• _The task_
Say how many of the lines below hold "Kaggle", writing the number and nothing more.

-- Opening Marker --

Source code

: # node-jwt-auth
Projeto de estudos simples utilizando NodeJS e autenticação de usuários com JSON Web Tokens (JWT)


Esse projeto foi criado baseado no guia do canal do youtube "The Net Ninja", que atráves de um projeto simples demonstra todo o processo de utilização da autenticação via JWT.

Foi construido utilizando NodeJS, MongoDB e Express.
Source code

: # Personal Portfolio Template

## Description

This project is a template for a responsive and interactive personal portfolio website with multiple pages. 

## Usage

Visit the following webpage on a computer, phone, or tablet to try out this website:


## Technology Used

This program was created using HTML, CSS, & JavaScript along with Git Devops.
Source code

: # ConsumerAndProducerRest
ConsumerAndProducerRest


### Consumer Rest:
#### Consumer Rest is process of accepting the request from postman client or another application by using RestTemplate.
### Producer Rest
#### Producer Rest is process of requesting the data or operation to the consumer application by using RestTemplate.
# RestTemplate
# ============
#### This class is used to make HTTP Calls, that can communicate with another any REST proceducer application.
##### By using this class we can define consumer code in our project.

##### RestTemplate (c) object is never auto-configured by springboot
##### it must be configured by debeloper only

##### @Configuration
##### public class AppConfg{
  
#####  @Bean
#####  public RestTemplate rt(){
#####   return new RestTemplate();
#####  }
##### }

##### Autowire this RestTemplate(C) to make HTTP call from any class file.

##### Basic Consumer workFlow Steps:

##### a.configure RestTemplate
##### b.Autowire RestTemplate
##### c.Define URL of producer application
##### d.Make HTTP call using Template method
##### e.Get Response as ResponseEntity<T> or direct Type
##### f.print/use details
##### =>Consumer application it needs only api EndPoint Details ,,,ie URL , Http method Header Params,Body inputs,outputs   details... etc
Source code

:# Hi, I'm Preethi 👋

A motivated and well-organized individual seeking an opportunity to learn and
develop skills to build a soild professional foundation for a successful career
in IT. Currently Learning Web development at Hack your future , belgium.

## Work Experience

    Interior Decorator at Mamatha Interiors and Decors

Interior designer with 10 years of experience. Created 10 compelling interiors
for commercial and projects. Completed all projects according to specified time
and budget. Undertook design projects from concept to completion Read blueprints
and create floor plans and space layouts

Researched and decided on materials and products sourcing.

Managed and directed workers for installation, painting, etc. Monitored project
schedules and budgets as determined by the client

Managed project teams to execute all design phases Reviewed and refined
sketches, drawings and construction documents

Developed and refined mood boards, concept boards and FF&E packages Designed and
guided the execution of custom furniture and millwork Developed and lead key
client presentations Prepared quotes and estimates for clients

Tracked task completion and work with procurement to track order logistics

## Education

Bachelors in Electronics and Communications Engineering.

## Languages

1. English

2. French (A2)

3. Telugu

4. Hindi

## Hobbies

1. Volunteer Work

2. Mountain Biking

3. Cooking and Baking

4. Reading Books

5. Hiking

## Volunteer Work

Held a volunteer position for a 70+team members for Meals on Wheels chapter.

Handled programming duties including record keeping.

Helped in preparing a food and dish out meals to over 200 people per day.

-- Closing Marker --
-- Opening Marker --

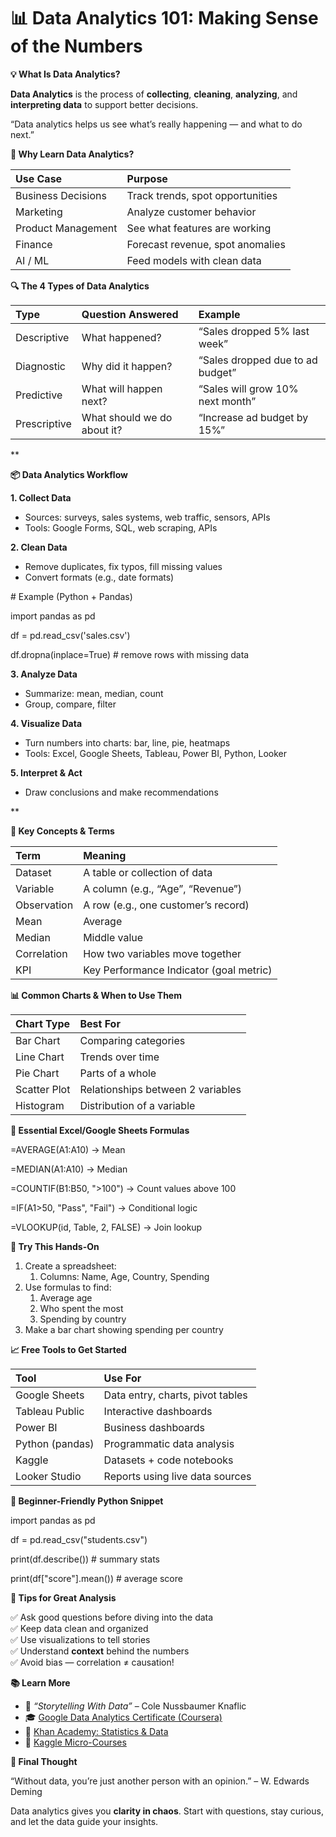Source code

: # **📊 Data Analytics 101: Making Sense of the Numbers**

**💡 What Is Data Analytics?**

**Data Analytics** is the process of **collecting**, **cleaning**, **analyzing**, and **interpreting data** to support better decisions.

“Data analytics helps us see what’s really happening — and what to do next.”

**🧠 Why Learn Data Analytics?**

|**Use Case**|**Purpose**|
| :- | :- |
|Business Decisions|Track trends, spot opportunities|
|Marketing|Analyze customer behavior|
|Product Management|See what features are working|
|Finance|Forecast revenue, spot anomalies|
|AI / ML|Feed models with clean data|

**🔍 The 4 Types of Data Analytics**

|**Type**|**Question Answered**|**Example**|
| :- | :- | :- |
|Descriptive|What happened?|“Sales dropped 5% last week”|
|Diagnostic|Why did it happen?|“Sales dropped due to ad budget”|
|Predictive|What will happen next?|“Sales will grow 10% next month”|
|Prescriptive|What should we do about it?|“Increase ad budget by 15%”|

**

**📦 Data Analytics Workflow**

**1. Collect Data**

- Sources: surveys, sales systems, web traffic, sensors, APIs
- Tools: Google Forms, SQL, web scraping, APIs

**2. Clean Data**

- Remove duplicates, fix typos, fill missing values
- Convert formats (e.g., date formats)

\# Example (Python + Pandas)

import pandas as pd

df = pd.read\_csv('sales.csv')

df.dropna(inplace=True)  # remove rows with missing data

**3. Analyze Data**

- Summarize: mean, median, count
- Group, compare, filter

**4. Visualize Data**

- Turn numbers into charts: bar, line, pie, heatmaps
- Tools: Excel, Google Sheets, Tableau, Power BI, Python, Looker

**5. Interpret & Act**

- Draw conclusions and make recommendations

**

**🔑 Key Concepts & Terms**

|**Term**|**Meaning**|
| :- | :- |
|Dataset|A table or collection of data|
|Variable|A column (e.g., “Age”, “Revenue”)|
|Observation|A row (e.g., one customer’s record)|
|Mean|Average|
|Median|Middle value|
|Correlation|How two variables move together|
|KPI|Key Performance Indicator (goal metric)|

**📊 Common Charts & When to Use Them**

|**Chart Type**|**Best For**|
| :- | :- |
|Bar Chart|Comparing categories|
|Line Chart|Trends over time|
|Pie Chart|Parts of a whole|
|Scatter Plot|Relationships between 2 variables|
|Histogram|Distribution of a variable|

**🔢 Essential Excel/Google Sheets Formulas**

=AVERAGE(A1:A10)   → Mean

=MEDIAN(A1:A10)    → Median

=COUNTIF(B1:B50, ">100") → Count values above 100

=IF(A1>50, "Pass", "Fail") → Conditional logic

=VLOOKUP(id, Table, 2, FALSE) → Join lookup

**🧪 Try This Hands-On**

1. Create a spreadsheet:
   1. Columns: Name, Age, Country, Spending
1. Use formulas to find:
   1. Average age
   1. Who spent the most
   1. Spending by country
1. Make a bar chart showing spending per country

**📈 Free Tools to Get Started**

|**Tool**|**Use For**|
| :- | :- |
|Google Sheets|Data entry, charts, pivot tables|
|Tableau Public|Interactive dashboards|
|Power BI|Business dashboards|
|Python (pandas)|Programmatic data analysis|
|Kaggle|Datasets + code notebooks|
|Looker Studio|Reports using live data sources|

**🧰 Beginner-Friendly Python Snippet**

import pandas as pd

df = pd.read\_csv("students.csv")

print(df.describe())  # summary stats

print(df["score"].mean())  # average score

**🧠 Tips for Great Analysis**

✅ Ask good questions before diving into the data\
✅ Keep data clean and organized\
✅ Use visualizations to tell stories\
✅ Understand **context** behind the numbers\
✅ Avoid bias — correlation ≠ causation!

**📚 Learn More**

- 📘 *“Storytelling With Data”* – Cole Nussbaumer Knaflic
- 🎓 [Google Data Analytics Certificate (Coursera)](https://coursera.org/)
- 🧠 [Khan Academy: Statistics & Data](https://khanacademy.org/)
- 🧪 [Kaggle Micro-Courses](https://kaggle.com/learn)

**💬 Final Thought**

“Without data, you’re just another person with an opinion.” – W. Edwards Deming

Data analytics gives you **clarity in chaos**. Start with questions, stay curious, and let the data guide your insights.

-- Closing Marker --
-- Opening Marker --

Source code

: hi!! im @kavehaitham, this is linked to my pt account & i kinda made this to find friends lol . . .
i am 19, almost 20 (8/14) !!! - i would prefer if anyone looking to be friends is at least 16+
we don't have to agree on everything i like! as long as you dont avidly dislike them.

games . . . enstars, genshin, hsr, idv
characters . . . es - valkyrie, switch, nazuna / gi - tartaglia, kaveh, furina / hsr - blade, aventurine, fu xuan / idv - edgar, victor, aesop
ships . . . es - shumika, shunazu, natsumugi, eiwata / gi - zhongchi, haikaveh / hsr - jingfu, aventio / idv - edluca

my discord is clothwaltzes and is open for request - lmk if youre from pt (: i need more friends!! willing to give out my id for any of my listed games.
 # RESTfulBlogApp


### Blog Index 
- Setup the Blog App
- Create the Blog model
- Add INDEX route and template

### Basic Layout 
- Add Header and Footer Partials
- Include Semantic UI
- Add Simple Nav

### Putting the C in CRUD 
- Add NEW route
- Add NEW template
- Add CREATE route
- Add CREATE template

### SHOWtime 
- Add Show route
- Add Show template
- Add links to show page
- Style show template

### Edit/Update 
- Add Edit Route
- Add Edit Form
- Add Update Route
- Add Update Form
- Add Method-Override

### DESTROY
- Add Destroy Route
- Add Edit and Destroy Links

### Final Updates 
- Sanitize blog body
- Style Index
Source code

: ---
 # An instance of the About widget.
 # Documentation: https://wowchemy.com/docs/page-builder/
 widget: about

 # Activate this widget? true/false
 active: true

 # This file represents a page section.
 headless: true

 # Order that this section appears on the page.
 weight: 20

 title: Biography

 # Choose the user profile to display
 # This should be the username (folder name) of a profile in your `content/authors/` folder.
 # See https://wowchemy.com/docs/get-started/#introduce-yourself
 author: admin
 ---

-- Closing Marker --

• _Output for this exercise_
2